New name for ‘war on terror’
By Matthew Davis BBC News, Washington
The Bush administration is abandoning the phrase “war on terror” to better express the fight against al-Qaeda and other groups as an ideological struggle as much as a military mission.
While the slogan – first used by President George W Bush in the wake of the 9/11 attacks – may still be heard from time to time, the White House says it will increasingly be couched in other language.
In recent days, senior administration figures have been speaking publicly of “a global struggle against the enemies of freedom”, and of the need to use all “tools of statecraft” to defeat them.
The shift in terms comes at a time when the US public is increasingly pessimistic about the war in Iraq – and sceptical about its links to the fight against terrorism.
One White House official told the BBC the move did not mark a change of approach, but was intended to give a broader perspective to the “evolving nature” of the struggle.

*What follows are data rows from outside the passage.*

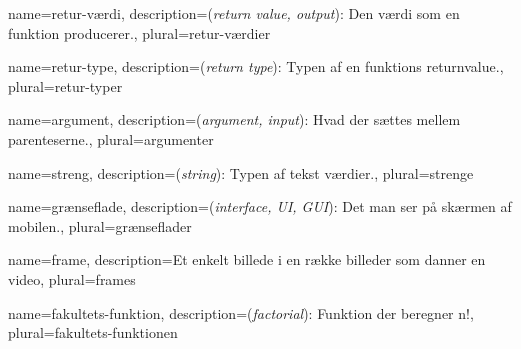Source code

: \usepackage[toc]{glossaries}

\makeglossaries

{
	name={retur-værdi},
	description={(\textit{return value, output}): Den værdi som en funktion
				 producerer.},
	plural={retur-værdier}
}

{
	name={retur-type},
	description={(\textit{return type}): Typen af en funktions
				 \gls{returnvalue}.},
	plural={retur-typer}
}

{
	name={argument},
	description={(\textit{argument, input}): Hvad der sættes mellem
				 parenteserne.},
	plural={argumenter}
}

{
	name={streng},
	description={(\textit{string}): Typen af tekst værdier.},
	plural={strenge}
}

{
	name={grænseflade},
	description={(\textit{interface, UI, GUI}): Det man ser på skærmen af
		 		 mobilen.},
	plural={grænseflader}
}

{
	name={frame},
	description={Et enkelt billede i en række billeder som danner en video},
	plural={frames}
}

{
	name={fakultets-funktion},
	description={(\textit{factorial}): Funktion der beregner n!},
	plural={fakultets-funktionen}
}

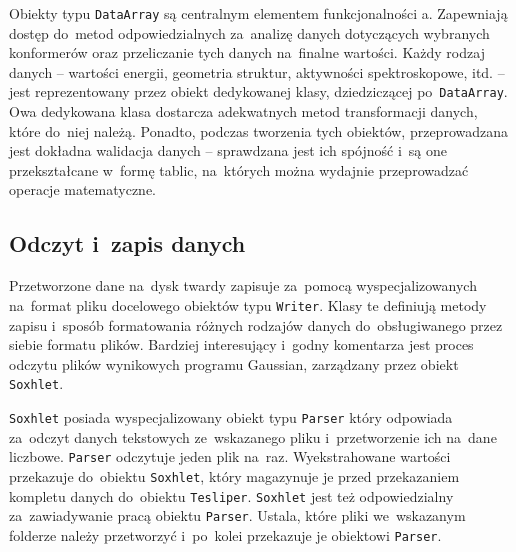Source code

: Obiekty typu \texttt{DataArray} są centralnym elementem funkcjonalności \tesliper{}a.
Zapewniają dostęp do~metod odpowiedzialnych za~analizę danych dotyczących wybranych konformerów
  oraz przeliczanie tych danych na~finalne wartości.
Każdy rodzaj danych \--- wartości energii, geometria struktur, aktywności spektroskopowe, itd.
  \--- jest reprezentowany przez obiekt dedykowanej klasy, dziedziczącej po~\texttt{DataArray}.
Owa dedykowana klasa dostarcza adekwatnych metod transformacji danych, które do~niej należą.
Ponadto, podczas tworzenia tych obiektów, przeprowadzana jest dokładna walidacja danych \---
  sprawdzana jest ich spójność i~są one przekształcane w~formę tablic, na~których można
  wydajnie przeprowadzać operacje matematyczne.

\subsection{Odczyt i~zapis danych}\label{implementation:parsing}
Przetworzone dane na~dysk twardy \tesliper{} zapisuje za~pomocą wyspecjalizowanych na~format
  pliku docelowego obiektów typu \texttt{Writer}.
Klasy te definiują metody zapisu i~sposób formatowania różnych rodzajów danych do~obsługiwanego
  przez siebie formatu plików.
Bardziej interesujący i~godny komentarza jest proces odczytu plików wynikowych programu Gaussian,
  zarządzany przez obiekt \texttt{Soxhlet}.

\texttt{Soxhlet} posiada wyspecjalizowany obiekt typu \texttt{Parser}
  który odpowiada za~odczyt danych tekstowych ze~wskazanego pliku i~przetworzenie ich
  na~dane liczbowe.
\texttt{Parser} odczytuje jeden plik na~raz.
Wyekstrahowane wartości przekazuje do~obiektu \texttt{Soxhlet}, który magazynuje je przed
  przekazaniem kompletu danych do~obiektu \texttt{Tesliper}.
\texttt{Soxhlet} jest też odpowiedzialny za~zawiadywanie pracą obiektu \texttt{Parser}.
Ustala, które pliki we~wskazanym folderze należy przetworzyć i~po~kolei przekazuje je
  obiektowi \texttt{Parser}.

Defence Secretary Donald Rumsfeld spoke in the new language on Friday, praising a retiring Navy officer who had served as “our country wages the global struggle against the enemies of freedom, the enemies of civilization”.

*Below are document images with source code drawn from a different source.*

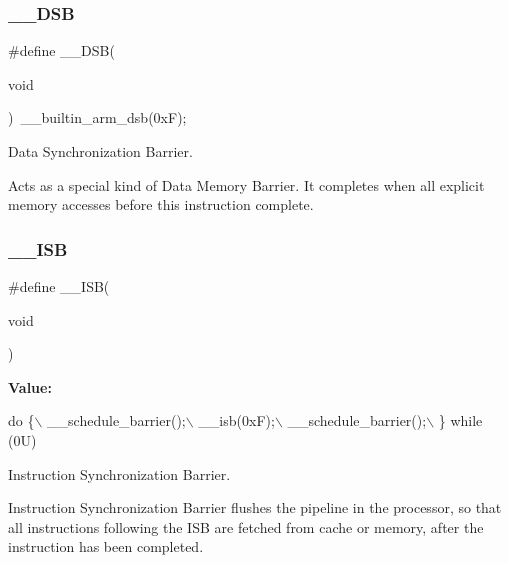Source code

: \subsubsection{\texorpdfstring{\+\_\+\+\_\+\+D\+SB}{\_\_DSB}\hspace{0.1cm}{\footnotesize\ttfamily [2/2]}}
{\footnotesize\ttfamily \#define \+\_\+\+\_\+\+D\+SB(\begin{DoxyParamCaption}\item[{}]{void }\end{DoxyParamCaption})~\+\_\+\+\_\+builtin\+\_\+arm\+\_\+dsb(0x\+F);}



Data Synchronization Barrier. 

Acts as a special kind of Data Memory Barrier. It completes when all explicit memory accesses before this instruction complete. \mbox{\label{group___c_m_s_i_s___core___instruction_interface_gaad233022e850a009fc6f7602be1182f6}} 
\subsubsection{\texorpdfstring{\+\_\+\+\_\+\+I\+SB}{\_\_ISB}\hspace{0.1cm}{\footnotesize\ttfamily [1/2]}}
{\footnotesize\ttfamily \#define \+\_\+\+\_\+\+I\+SB(\begin{DoxyParamCaption}\item[{}]{void }\end{DoxyParamCaption})}

{\bfseries Value\+:}
\begin{DoxyCode}
\textcolor{keywordflow}{do} \{\(\backslash\)
                   \_\_schedule\_barrier();\(\backslash\)
                   \_\_isb(0xF);\(\backslash\)
                   \_\_schedule\_barrier();\(\backslash\)
                \} \textcolor{keywordflow}{while} (0U)
\end{DoxyCode}


Instruction Synchronization Barrier. 

Instruction Synchronization Barrier flushes the pipeline in the processor, so that all instructions following the I\+SB are fetched from cache or memory, after the instruction has been completed. \mbox{\label{group___c_m_s_i_s___core___instruction_interface_gaad233022e850a009fc6f7602be1182f6}} 
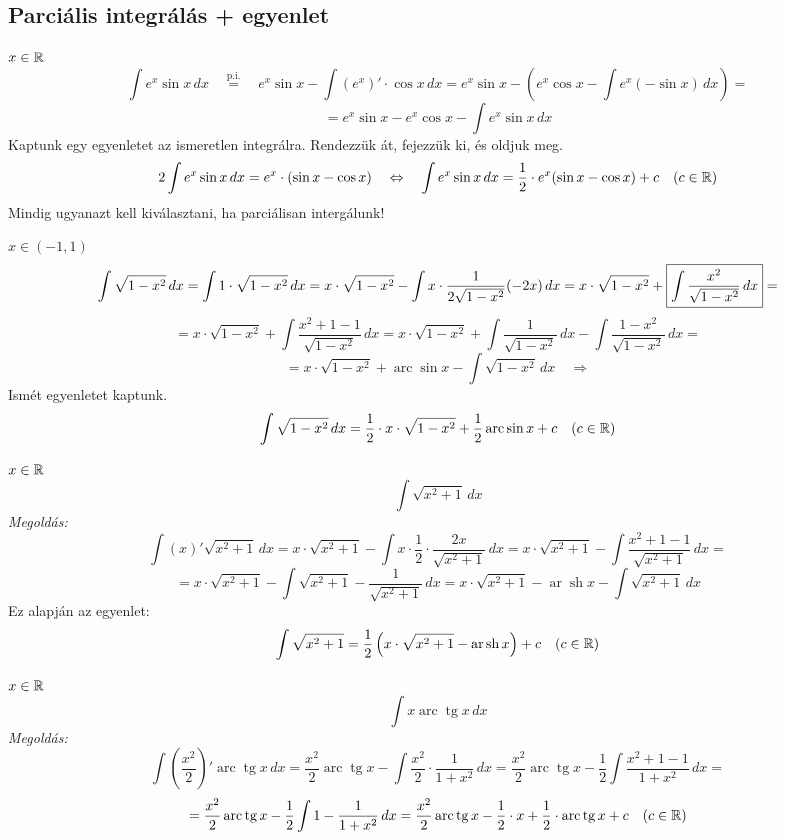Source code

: \documentclass[a4paper,11.5pt]{article}
\DeclareMathOperator{\tg}{tg}
\DeclareMathOperator{\sh}{sh}
\DeclareMathOperator{\ar}{ar}
\DeclareMathOperator{\arc}{arc}
\begin{document}
	\subsection{Parciális integrálás + egyenlet}
	\begin{task}$x\in\mathbb{R}$
		\[ \int e^x\sin x\,dx\quad \overset{\text{p.i.}}{=}\quad e^x\sin x-\int (e^x)'\cdot\cos x\,dx=e^x\sin x-\left(e^x\cos x-\int e^x(-\sin x)\,dx\right)=\]
		\[=e^x\sin x-e^x\cos x-\int e^x\sin x\,dx \]
		Kaptunk egy egyenletet az ismeretlen integrálra. Rendezzük át, fejezzük ki, és oldjuk meg.
		\[ 2\int e^x\sin x\,dx=e^x\cdot(\sin x-\cos x)\quad \Leftrightarrow\quad \int e^x\sin x\,dx=\frac{1}{2}\cdot e^x(\sin x-\cos x)+c\quad (c\in\mathbb{R}) \]
		Mindig ugyanazt kell kiválasztani, ha parciálisan intergálunk!
	\end{task}
	\begin{task}$x\in(-1,1)$
		\[ \int\sqrt{1-x^2}\,dx=\int1\cdot\sqrt{1-x^2}\,dx=x\cdot\sqrt{1-x^2}-\int x\cdot\frac{1}{2\sqrt{1-x^2}}(-2x)\,dx=x\cdot\sqrt{1-x^2}+\text{\fbox{$\displaystyle \int\frac{x^2}{\sqrt{1-x^2}}\,dx$}}= \]
		\[=x\cdot\sqrt{1-x^2}+\int\frac{x^2+1-1}{\sqrt{1-x^2}}\,dx=x\cdot\sqrt{1-x^2}+\int\frac{1}{\sqrt{1-x^2}}\,dx-\int\frac{1-x^2}{\sqrt{1-x^2}}\,dx=\]
		\[=x\cdot\sqrt{1-x^2}+\arc\sin x-\int\sqrt{1-x^2}\,dx\quad \Rightarrow \]
		Ismét egyenletet kaptunk.
		\[ \int\sqrt{1-x^2}\,dx=\frac{1}{2} \cdot x\cdot\sqrt{1-x^2}+\frac{1}{2}\arc\sin x+c\quad (c\in\R) \]
	\end{task}
	\begin{exercise}$x\in\mathbb{R}$
		\[ \int\sqrt{x^2+1}\,dx \]
		\textit{Megoldás:}
		\[ \int(x)'\sqrt{x^2+1}\,dx=x\cdot\sqrt{x^2+1}-\int x\cdot\frac{1}{2}\cdot\frac{2x}{\sqrt{x^2+1}}\,dx=x\cdot\sqrt{x^2+1}-\int\frac{x^2+1-1}{\sqrt{x^2+1}}\,dx=\]
		\[=x\cdot\sqrt{x^2+1}-\int\sqrt{x^2+1}-\frac{1}{\sqrt{x^2+1}}\,dx=x\cdot\sqrt{x^2+1}-\ar\sh x - \int\sqrt{x^2+1}\,dx \]
		Ez alapján az egyenlet:
		\[ \int\sqrt{x^2+1}=\frac{1}{2}\left(x\cdot\sqrt{x^2+1}-\ar\sh x \right)+c\quad (c\in\R) \]
	\end{exercise}
	\begin{exercise}$x\in\mathbb{R}$
		\[ \int x\arc\tg x\,dx \]
		\textit{Megoldás:}
		\[ \int \left(\frac{x^2}{2}\right)'\arc\tg x\,dx=\frac{x^2}{2}\arc\tg x-\int\frac{x^2}{2}\cdot\frac{1}{1+x^2}\,dx=\frac{x^2}{2}\arc\tg x-\frac{1}{2}\int\frac{x^2+1-1}{1+x^2}\,dx= \]
		\[ =\frac{x^2}{2}\arc\tg x-\frac{1}{2}\int 1-\frac{1}{1+x^2}\,dx=\frac{x^2}{2}\arc\tg x-\frac{1}{2}\cdot x+\frac{1}{2}\cdot\arc\tg x+c\quad (c\in\R) \]
	\end{exercise}
\end{document}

The next day, national security advisor Steven Hadley co-wrote a piece for the New York Times in which he set out the current thinking.

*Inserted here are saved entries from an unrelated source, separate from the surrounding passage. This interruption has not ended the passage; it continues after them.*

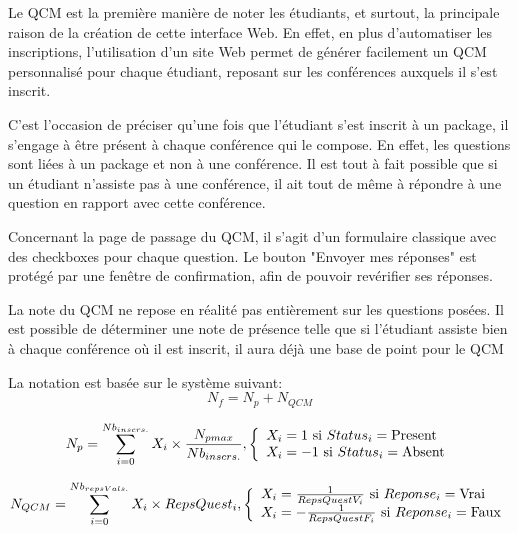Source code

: Le QCM est la première manière de noter les étudiants, et surtout, la principale
raison de la création de cette interface Web. En effet, en plus d'automatiser les
inscriptions, l'utilisation d'un site Web permet de générer facilement un QCM
personnalisé pour chaque étudiant, reposant sur les conférences auxquels il s'est inscrit.

C'est l'occasion de préciser qu'une fois que l'étudiant s'est inscrit à un package,
il s'engage à être présent à chaque conférence qui le compose. En effet, les
questions sont liées à un package et non à une conférence.
Il est tout à fait possible que si un étudiant n'assiste pas à une conférence,
il ait tout de même à répondre à une question en rapport avec cette conférence.

Concernant la page de passage du QCM, il s'agit d'un formulaire classique avec des checkboxes pour chaque question.
Le bouton "Envoyer mes réponses" est protégé par une fenêtre de confirmation, afin de pouvoir revérifier ses réponses.

La note du QCM ne repose en réalité pas entièrement sur les questions posées.
Il est possible de déterminer une note de présence telle que si l'étudiant assiste
bien à chaque conférence où il est inscrit, il aura déjà une base de point pour le QCM
\newpage

La notation est basée sur le système suivant:
\begin{equation}N_{f} = N_{p} + N_{QCM}\end{equation}

\begin{equation}
    N_{p} = \sum_{i = 0}^{Nb_{inscrs.}} X_{i} \times \frac{N_{pmax}}{Nb_{inscrs.}} {,}
    \left\{
    \begin{array}{l l}
        X_{i} = 1 \text{ si }Status_{i} = \text{Present}\\
        X_{i} = -1\text{ si }Status_{i} = \text{Absent}\\
    \end{array}
    \right.
\end{equation}

\begin{equation}
    N_{QCM} = \sum_{i = 0}^{Nb_{repsVals.}} X_{i} \times RepsQuest_{i} {,}
    \left\{
    \begin{array}{l l}
        X_{i} = \frac{1}{RepsQuestV_{i}} \text{ si }Reponse_{i} = \text{Vrai}\\
        X_{i} = -\frac{1}{RepsQuestF_{i}} \text{ si }Reponse_{i} = \text{Faux}\\
    \end{array}
    \right.
\end{equation}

“Military action is only one piece of the war on terrorism,” Mr Hadley wrote. “At the same time, however, we must bring all of the tools of statecraft, economic influence and private enterprise to bear in this war.
“Freedom-loving people around the world must reach out through every means – communications, trade, education – to support the courageous Muslims who are speaking the truth about their proud religion and history, and seizing it back from those who would hijack it for evil ends.”
The country’s top military officer spoke in a similar vein on Monday. General Richard Myers told a meeting at the National Press Club: “The long-term problem is as much diplomatic, as much economic, in fact more diplomatic, more economic, more political than it is military. “And that’s where the focus has to be in the future.”
Earlier this month, former British Foreign Secretary Robin Cook criticised the language employed by the US president, saying that instead of isolating terrorists, he had upset Muslims around the world.
Mr Cook – an opponent of the war in Iraq – told the BBC: “I think the problem with George Bush’s approach is that he does keep talking about it as a war on terror as if there is a military solution and there isn’t.”
But while the president has continued to talk of “taking the fight to the enemy”, his recent speeches have also emphasized freedom, democracy and the worldwide clash of ideas.
A White House official said: “We are constantly reviewing how we can best protect our citizens from terrorism and we need to adjust our approach to achieve this.
“The ‘war’ is more than a military response, it is a battle of ideas and a struggle against extremism, and all aspects of the US Government and its allies around the world need to be called upon in fighting it.
“In Afghanistan, the extremist Taleban regime no longer has a base of operations, a clearly identified location that requires a war – there is now a democratically-elected government there.
“It’s a different situation again in London where you’ve got, say, a second generation British Muslim influenced by the preachings of a radical cleric.”
Meanwhile, Lieutenant General James T Conway, a senior US military commander, told a Pentagon briefing there had been “philosophical discussions” with US allies over the use of the phrase.
“We’ve been told, actually, that “global war on terrorism” translates pretty well into the various languages,” he added. “So I think that continues to make it a part of the discussion.”
A Pentagon spokesman said the title of a new manual for combatant commanders suggested a slow evolution in the recasting of the mission away from its military aspect.
The National Military Strategic Plan for the War on Terrorism, issued in March, directs commanders to focus on eight areas essential to terrorists. These include areas like funding and ideological support, safe havens, communications and movement.
The phrase “war on terrorism” was first widely used by the Western press to refer to the efforts by Britain to end a spate of attacks in the British mandate of Palestine in the late 1940s.
Later, it was frequently employed by US President Ronald Reagan in the 1980s. But since the 9/11 attacks it has become a slogan for the protracted, US-led struggle to terrorists and the states that aid them, usually expressed as “the global war on terror”.